→ **Assignment**:
Scan the lines below and report each one containing "void" by copying it.

Saved entries
===============
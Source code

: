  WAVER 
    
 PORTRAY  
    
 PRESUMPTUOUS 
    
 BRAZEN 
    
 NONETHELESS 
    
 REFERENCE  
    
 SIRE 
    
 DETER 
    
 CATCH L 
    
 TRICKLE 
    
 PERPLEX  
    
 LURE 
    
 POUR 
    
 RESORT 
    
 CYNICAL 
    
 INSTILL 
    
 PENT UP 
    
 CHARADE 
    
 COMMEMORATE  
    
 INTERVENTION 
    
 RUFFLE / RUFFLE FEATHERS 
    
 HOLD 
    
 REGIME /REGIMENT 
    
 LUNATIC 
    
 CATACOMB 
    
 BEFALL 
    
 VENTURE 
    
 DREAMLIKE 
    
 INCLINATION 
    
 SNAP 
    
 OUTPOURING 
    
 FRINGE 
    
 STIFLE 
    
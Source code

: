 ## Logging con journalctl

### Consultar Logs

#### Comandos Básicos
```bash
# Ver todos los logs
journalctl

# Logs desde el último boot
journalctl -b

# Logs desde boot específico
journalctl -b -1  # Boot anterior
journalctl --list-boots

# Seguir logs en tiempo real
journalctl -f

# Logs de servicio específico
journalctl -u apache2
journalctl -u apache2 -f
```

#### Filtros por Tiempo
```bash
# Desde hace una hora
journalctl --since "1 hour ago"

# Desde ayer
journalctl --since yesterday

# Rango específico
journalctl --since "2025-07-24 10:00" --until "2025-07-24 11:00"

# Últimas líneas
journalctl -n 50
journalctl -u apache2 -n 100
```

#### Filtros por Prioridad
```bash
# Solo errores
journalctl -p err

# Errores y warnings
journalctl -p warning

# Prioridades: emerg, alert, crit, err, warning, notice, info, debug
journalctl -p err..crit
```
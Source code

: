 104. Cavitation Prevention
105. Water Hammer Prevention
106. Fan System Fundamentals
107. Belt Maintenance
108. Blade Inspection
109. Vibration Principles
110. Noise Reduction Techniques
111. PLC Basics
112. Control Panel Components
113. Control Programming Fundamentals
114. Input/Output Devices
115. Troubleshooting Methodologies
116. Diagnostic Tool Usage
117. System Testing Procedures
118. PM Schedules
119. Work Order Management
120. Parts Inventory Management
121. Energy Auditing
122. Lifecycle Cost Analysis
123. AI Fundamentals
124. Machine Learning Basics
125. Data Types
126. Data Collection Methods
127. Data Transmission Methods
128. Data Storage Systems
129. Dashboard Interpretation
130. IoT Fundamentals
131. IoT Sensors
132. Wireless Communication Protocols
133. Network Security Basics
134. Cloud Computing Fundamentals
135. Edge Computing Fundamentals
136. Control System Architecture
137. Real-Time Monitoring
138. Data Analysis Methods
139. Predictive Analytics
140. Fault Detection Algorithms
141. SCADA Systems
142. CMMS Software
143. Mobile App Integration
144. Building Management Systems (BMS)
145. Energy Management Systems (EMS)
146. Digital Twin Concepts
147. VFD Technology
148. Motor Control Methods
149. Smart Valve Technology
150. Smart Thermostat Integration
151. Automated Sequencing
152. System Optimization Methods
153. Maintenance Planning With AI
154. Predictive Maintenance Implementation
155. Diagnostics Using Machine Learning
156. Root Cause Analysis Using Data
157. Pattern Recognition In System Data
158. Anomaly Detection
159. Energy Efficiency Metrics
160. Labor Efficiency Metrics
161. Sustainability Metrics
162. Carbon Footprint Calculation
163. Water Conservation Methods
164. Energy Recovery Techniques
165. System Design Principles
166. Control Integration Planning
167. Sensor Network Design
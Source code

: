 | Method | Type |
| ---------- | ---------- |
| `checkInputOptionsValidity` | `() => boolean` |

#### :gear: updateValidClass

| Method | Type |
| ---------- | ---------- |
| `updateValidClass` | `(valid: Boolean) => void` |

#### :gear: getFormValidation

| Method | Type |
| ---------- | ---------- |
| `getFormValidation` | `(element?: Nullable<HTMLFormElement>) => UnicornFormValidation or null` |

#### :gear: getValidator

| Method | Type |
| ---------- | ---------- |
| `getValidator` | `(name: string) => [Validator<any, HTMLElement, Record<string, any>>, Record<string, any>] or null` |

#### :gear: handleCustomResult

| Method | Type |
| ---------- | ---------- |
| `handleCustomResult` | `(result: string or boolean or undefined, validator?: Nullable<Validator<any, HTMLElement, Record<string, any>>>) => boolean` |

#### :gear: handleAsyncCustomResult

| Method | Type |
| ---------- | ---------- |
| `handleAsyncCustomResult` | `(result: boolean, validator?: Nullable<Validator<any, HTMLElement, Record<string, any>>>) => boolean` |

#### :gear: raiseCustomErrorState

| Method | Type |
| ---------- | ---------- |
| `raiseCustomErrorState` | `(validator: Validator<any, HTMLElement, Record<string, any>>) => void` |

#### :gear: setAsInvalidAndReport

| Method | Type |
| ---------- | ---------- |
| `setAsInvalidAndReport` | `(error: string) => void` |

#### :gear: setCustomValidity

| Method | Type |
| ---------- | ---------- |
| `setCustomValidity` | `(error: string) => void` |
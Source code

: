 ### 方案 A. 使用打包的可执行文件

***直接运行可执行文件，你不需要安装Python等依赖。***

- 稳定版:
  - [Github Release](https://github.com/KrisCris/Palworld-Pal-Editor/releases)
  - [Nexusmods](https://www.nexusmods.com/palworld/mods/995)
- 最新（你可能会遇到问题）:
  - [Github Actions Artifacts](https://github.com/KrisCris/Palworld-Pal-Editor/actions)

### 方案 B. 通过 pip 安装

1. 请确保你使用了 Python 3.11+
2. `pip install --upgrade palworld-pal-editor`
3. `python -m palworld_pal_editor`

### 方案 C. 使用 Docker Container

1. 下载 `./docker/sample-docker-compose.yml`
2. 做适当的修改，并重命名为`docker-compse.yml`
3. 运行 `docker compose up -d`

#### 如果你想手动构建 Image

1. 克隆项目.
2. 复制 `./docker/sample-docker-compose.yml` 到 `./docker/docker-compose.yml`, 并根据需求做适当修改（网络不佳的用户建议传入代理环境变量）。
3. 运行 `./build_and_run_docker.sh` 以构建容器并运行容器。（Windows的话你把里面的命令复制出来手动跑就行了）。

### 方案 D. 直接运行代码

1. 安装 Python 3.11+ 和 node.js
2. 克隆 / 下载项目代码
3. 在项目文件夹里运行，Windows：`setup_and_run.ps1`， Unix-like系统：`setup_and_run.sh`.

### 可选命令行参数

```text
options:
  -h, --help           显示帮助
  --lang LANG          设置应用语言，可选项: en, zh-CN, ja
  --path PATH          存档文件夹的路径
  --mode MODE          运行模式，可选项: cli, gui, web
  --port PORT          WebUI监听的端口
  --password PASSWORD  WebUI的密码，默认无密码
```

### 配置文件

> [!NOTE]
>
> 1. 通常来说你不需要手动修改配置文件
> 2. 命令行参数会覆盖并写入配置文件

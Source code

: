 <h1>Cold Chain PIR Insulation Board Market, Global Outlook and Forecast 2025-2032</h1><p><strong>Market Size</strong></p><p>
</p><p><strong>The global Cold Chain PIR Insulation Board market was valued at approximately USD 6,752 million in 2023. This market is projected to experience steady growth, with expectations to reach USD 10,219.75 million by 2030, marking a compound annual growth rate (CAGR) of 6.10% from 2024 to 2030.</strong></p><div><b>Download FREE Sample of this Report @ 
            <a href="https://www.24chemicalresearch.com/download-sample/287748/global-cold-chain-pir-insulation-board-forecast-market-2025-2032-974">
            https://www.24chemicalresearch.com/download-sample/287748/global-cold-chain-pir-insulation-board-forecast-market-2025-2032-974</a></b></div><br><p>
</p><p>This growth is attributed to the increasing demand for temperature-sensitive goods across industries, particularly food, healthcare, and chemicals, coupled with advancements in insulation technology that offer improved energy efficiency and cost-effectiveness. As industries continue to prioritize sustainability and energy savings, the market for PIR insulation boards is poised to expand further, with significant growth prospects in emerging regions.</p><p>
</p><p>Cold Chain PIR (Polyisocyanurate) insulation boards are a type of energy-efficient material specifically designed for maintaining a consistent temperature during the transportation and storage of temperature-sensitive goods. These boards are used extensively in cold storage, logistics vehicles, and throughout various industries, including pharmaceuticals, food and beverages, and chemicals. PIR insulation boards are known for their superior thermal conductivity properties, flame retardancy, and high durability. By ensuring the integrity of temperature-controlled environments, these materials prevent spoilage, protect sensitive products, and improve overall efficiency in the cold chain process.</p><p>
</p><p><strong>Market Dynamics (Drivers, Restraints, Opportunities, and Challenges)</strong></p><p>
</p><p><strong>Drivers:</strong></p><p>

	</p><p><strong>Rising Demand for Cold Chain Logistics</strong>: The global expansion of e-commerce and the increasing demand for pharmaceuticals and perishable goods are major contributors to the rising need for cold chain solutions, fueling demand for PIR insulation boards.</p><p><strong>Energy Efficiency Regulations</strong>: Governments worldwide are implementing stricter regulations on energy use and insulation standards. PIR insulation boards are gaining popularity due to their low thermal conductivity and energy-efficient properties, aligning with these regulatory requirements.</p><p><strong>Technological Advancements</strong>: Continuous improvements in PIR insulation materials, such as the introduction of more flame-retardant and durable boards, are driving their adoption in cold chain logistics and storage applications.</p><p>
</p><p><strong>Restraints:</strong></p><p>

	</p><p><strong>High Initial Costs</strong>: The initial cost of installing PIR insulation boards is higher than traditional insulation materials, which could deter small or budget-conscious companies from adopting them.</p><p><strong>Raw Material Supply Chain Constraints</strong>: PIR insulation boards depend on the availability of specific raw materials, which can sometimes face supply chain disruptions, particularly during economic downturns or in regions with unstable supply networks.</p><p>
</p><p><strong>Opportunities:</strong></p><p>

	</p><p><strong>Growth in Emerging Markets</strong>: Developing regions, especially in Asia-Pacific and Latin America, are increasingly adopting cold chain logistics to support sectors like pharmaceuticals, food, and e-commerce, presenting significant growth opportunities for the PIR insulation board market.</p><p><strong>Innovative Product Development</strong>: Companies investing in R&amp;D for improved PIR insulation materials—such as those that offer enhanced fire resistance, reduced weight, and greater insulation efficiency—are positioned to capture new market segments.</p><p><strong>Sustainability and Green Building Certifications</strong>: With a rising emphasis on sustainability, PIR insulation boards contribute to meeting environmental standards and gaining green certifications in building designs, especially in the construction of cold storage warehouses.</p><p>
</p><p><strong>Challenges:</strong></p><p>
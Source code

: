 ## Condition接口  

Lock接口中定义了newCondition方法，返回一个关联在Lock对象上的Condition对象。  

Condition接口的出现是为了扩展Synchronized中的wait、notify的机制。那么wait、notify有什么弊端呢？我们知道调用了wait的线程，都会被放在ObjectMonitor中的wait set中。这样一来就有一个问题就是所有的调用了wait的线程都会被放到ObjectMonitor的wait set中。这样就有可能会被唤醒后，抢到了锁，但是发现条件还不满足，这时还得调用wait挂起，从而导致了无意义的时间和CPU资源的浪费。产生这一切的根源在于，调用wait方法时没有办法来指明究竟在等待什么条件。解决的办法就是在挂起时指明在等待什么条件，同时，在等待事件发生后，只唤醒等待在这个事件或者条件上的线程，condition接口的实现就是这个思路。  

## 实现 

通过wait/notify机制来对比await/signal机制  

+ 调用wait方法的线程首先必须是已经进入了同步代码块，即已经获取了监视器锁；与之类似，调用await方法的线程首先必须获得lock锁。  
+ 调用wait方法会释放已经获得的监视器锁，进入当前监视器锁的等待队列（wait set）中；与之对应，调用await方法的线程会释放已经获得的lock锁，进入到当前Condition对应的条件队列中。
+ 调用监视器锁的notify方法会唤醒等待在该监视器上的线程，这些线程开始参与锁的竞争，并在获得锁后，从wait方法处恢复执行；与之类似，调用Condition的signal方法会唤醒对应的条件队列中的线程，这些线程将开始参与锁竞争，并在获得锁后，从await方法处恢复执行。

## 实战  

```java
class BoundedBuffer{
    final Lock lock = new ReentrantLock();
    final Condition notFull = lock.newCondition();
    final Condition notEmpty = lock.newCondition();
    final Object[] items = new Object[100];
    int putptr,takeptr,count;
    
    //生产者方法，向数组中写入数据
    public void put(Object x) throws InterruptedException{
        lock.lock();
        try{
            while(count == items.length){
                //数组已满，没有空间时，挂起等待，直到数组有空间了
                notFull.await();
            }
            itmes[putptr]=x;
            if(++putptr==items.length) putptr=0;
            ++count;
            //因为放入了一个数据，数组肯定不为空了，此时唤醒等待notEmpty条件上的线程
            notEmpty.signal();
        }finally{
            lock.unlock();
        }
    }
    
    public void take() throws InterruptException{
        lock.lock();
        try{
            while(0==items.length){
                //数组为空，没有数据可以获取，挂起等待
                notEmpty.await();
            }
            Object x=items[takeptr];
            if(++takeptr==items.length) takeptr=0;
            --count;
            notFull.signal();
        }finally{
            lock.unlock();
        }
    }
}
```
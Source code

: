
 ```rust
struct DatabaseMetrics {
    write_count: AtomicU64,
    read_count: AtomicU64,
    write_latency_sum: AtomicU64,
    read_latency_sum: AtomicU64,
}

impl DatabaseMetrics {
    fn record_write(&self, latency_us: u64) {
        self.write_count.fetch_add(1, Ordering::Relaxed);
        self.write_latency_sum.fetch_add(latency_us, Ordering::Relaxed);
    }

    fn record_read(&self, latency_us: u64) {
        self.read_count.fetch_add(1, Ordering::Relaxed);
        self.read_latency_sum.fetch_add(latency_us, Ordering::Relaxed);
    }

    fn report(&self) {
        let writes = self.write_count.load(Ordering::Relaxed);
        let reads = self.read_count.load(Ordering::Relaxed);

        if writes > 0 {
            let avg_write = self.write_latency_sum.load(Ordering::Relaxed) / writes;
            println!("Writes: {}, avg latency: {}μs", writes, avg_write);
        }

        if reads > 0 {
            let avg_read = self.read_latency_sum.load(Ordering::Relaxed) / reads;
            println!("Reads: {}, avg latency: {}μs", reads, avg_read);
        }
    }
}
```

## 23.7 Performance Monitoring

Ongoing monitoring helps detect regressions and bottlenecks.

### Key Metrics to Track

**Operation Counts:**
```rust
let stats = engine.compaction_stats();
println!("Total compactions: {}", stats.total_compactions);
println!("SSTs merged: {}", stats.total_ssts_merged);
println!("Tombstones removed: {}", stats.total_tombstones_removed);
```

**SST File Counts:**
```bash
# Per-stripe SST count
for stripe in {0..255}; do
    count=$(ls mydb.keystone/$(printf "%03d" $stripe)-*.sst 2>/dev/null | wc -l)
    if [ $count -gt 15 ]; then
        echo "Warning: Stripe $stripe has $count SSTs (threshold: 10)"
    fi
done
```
===============
→ **Answer to this exercise**:
| `updateValidClass` | `(valid: Boolean) => void` |
| `raiseCustomErrorState` | `(validator: Validator<any, HTMLElement, Record<string, any>>) => void` |
| `setAsInvalidAndReport` | `(error: string) => void` |
| `setCustomValidity` | `(error: string) => void` |
    public void put(Object x) throws InterruptedException{
    public void take() throws InterruptException{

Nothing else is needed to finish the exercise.